Minister of Environment, Forests Science & Technology, Cooperation Government of Andhra Pradesh
- In office 2014- 2019
- Governor: E. S. L. Narasimhan
- Chief Minister: N. Chandrababu Naidu
- Preceded by: Vijaya Ramaraju Setrucharla
- Succeeded by: Balineni Srinivasa Reddy

Minister of Information Technology, Roads and Buildings Government of Andhra Pradesh
- In office 1995 - 2004
- Governor: Krishan Kant C. Rangarajan Surjit Singh Barnala
- Chief Minister: N. Chandrababu Naidu
- Preceded by: Chintakayala Ayyanna Patrudu

Member of Legislative Assembly Andhra Pradesh
- In office 2009 - 2019
- Preceded by: S. C. V. Naidu
- Succeeded by: Biyyapu Madhusudhan Reddy
- Constituency: Srikalahasti
- In office 1989 - 2004
- Preceded by: Tatiparthi Chenchu Reddy
- Succeeded by: S. C. V. Naidu
- Constituency: Srikalahasti

Personal details
- Born: 15 April 1949 Urandur, Madras State, India (now in Andhra Pradesh, India)
- Died: 6 May 2022 (aged 73) Hyderabad, Telangana, India
- Party: Telugu Desam Party
- Spouse: Brunda
- Children: Padma; Sudhir;

= Bojjala Gopala Krishna Reddy =

Indian politician (1949–2022)

Bojjala Gopalakrishna Reddy (15 April 1949 – 6 May 2022) was an Indian politician from Andhra Pradesh. He was one of the senior leaders of Telugu Desam Party. He served as a member of the Andhra Pradesh Legislative Assembly for Srikalahasti from 2009 to 2019 and from 1989 to 2004, representing the Telugu Desam Party.

He worked as the Minister for Environment & Forests, Science & Technology, Cooperation in Nara Chandrababu Naidu Government.

==Early life==
Reddy was born 15 April 1949 in Urandur village in Chittoor district, Andhra Pradesh, India. His father Ganga Subbarami Reddy was an MLA from Sri Kalahasti constituency. He received his Bachelor of Science degree in 1968 and Bachelor of Laws in 1972 from Sri Venkateswara University.

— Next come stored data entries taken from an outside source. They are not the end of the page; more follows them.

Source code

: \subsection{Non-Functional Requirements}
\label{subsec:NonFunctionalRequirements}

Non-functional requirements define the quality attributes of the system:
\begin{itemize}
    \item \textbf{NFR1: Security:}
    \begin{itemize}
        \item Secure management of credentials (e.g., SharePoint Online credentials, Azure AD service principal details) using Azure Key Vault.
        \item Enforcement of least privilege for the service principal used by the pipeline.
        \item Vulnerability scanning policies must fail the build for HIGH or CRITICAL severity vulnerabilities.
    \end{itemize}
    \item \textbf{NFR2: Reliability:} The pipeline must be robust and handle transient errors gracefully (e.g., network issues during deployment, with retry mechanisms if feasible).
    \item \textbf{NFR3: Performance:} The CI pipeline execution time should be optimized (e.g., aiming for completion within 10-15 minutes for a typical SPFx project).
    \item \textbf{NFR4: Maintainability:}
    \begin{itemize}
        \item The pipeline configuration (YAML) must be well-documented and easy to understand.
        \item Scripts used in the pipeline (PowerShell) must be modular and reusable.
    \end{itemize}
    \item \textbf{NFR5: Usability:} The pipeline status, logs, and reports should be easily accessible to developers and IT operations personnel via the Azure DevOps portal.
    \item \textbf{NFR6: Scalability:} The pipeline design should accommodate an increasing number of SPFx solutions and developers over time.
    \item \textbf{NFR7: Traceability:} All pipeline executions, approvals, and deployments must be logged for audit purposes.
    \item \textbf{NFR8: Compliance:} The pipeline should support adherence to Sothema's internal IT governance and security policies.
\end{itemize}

He married Brunda, daughter of congress minister late Peddireddy Thimmaa Reddy.

==Political career==

After his marriage, Reddy moved to Hyderabad to pursue his career in law. Later he decided to enter politics. Reddy got a TDP ticket in 1989 and he won the election with big majority. Since then he was elected to Sri Kalahasti constituency 3 more times. During his tenure between 1994 and 2004, he served as cabinet minister for various departments including Information Technology and R&B. He was a close aide of Telugu Desam Party chief N Chandra Babu Naidu.
He has won the A.P. elections in 2014 as a legislator of Srikalahasti constituency for the record fourth time. He was one of the council of Ministers who took Oath on 8 June 2014 and was the Cabinet Minister for Environment, forest, Science and Technology and Cooperative.

==Alipiri Bomb Blast==

On 1 October 2003, Bojjala Gopalkrishna Reddy along with Andhra Pradesh Chief Minister Chandrababu Naidu received minor injuries when a mine blast hit the chief minister's convoy at Alipiri Road.

Chandrababu Naidu along with Reddy was on his way to Tirupati, where Brahmotsavam celebrations are on at the Lord Venkateswara temple.

Gopala Krishna Reddy received injuries to his shoulder and chest.
Chandrababu Naidu received minor injuries to his chest, nose and right hand.

==Death==
Reddy died of a heart attack on 6 May 2022 in a hospital in Hyderabad while he was undergoing treatment for COVID-19, during the COVID-19 pandemic in India. He had been in hospital for three months at the time of his death.